Il est question de Mauriac et d’Henry Bordeaux, Huysmans en contrepoint (Là-Bas, À rebours, ces titres !), un interdit faufilé. L’ombre de Flaubert rôde : un écrivain s’empare d’un fait divers, d’une dérive sociologique et tisse une fiction, sculpte la pierre noire des faits et des lacunes :

Une soudaine vision confuse de corps nus enchevêtrés empourpra son visage. Les trous s’ouvraient et se refermaient. D’impossibles bouches bordées de poils crevaient à fleur de peau. La plaie de Maryse s’agrandissait, monstrueuse, prête à l’engloutir. 

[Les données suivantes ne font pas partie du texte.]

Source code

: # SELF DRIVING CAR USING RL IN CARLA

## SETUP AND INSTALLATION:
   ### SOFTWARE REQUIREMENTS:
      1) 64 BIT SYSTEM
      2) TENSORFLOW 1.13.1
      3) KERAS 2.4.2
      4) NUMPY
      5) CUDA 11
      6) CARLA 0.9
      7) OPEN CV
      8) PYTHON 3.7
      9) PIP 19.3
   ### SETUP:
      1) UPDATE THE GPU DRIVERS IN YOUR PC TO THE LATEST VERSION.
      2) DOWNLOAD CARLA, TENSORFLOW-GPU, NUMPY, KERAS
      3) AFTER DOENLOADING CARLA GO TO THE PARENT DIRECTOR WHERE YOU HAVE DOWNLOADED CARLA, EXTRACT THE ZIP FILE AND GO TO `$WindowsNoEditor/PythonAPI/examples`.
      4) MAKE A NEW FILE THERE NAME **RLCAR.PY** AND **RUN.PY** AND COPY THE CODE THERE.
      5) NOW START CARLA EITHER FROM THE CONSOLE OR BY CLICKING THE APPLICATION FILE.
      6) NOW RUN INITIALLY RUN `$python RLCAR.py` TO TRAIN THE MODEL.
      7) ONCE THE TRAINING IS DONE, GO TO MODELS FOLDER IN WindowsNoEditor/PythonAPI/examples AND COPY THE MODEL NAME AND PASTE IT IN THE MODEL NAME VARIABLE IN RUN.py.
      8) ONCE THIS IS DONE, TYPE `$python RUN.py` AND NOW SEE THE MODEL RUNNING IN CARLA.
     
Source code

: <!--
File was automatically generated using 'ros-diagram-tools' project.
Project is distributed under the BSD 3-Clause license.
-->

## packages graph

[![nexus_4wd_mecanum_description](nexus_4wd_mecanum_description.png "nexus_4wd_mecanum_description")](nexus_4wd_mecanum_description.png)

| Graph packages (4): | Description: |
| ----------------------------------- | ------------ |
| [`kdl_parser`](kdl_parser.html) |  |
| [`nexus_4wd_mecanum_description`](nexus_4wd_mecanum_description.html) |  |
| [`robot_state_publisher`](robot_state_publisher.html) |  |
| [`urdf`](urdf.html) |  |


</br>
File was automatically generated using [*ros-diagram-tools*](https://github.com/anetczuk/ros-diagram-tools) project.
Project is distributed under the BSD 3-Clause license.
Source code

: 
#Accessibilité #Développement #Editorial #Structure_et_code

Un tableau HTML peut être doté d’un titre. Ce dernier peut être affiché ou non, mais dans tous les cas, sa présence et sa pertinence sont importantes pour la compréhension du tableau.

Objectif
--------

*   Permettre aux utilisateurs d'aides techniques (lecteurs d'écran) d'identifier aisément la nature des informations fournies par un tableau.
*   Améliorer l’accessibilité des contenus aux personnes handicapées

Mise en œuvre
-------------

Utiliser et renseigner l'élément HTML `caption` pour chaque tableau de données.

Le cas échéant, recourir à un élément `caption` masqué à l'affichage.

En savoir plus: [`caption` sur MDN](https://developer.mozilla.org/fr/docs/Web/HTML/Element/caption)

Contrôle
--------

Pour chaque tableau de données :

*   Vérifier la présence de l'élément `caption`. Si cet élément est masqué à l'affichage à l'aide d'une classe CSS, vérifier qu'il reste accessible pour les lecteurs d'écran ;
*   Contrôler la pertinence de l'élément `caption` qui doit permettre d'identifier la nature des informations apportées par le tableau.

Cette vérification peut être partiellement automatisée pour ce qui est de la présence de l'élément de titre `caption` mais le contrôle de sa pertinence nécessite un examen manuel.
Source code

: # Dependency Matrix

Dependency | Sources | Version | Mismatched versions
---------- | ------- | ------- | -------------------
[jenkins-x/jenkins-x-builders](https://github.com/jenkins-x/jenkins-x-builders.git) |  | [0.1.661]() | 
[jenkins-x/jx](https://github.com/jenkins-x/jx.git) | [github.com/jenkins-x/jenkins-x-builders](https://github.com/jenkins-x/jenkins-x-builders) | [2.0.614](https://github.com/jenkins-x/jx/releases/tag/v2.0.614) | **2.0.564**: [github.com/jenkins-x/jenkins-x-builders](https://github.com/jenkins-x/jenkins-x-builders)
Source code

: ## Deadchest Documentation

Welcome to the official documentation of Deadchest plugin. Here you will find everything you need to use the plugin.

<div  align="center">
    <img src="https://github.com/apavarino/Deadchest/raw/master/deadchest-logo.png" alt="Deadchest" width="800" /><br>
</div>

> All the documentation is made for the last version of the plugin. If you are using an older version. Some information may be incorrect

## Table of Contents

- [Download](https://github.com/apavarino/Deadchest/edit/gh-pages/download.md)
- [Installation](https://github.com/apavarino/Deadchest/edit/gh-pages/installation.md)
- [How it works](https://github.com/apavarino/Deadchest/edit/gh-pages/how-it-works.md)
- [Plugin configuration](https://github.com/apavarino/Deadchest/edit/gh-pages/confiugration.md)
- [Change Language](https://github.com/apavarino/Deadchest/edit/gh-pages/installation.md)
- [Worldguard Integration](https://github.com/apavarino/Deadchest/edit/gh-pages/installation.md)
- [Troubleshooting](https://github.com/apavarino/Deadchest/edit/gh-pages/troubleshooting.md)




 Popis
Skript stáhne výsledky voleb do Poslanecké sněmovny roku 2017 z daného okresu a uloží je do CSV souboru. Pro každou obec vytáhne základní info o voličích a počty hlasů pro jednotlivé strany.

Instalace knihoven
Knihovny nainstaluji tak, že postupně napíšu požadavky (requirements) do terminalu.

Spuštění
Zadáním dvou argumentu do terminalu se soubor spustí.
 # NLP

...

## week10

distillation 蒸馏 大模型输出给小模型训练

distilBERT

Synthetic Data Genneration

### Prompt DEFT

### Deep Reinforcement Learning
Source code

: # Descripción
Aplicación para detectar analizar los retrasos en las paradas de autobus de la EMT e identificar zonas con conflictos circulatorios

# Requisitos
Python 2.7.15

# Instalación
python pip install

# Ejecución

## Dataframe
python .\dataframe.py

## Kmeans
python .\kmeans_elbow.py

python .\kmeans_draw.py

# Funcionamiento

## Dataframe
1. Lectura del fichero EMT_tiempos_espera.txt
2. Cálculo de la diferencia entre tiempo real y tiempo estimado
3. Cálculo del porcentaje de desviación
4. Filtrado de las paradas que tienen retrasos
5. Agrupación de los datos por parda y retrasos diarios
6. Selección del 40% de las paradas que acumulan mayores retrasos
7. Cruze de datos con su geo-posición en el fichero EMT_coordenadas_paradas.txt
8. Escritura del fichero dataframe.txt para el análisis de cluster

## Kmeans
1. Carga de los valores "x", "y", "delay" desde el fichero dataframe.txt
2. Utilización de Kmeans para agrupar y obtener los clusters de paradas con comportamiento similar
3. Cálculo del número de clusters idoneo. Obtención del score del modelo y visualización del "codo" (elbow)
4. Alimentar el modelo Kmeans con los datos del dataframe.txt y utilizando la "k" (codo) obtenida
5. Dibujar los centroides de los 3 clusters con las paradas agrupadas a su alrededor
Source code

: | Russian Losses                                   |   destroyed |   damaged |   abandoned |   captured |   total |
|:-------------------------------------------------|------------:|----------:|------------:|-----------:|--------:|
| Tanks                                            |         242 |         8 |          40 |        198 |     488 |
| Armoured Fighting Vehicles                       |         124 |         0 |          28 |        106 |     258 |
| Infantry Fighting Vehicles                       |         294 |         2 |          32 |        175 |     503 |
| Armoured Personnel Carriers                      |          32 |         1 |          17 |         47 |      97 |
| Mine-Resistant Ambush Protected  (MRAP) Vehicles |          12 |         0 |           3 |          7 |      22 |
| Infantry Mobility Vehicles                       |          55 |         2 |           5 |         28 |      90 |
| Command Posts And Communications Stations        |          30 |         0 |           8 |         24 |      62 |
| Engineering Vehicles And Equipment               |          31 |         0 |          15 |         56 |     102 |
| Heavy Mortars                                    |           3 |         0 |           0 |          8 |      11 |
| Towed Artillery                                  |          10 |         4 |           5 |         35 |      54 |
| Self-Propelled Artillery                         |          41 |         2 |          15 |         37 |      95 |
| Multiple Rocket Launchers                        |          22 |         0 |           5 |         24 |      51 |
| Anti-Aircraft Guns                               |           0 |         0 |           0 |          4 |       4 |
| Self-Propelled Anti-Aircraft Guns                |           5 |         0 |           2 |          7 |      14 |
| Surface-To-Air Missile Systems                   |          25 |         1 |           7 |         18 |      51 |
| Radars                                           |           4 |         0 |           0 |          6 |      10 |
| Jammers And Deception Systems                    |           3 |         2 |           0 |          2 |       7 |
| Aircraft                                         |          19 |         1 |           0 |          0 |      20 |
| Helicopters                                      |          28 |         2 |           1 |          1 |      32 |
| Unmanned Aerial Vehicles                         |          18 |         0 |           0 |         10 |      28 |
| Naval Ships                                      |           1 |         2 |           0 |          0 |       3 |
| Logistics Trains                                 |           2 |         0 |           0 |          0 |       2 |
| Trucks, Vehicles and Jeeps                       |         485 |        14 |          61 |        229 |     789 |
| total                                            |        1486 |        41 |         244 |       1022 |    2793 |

C’est que… Les enfants de l’Érèbe, c’est peut-être nous tous aussi, environnés de dangers, d’épreuves, de tentations de tout ordre. C’est que… Ce livre cache longtemps son mécanisme et Maxime Benoît-Jeannin nous force, en cours de lecture, à incurver notre perception à revenir en arrière pour nous attarder sur le découpage : Le cahier de Dominique, Le cahier d’Alain, Les carnets du commissaire Joyeux.

Dominique et Alain ? Une sœur et un frère. Elle, clouée sur une chaise d’infirme, tente de saisir les rênes de l’action, habitée par des pulsions violentes. Lui, passif et patient, observe, en réserve, inquisiteur. Dominique et Alain, les enfants de Clémence Lorris, une bourgeoise qui hante le curé, mais des caps, encore, entre lesquels nage Desnoyers, comme le monstre antique entre Charybde et Scylla. Dominique et Alain, victimes ou bourreaux, témoins ou bras armés ?

L’Église en prend pour son grade :

Mais ce n’était plus tenable : le monde moderne chantait et dansait derrière la porte. 

Hypocrisie et mur du silence, incohérence et absurde. Comment un prêtre, retranché des réalités matérielles et charnelles, conjugales et familiales, peut-il être amené à plonger, via la confession, dans les intimités les plus vénéneuses, espérer en sortir expert et indemne ? L’Église ? Et la société, dont elle n’est qu’une excroissance. Notre humanité, somme toute, dont l’épanouissement demeure à des années-lumière des progrès techniques et des institutions infiltrés par les meilleurs moments des meilleurs d’entre nous.

Maxime Benoît-Jeannin, avec Les enfants de l’Érèbe, nous tend un miroir et nous appelle à réagir. Avant qu’il ne soit trop tard.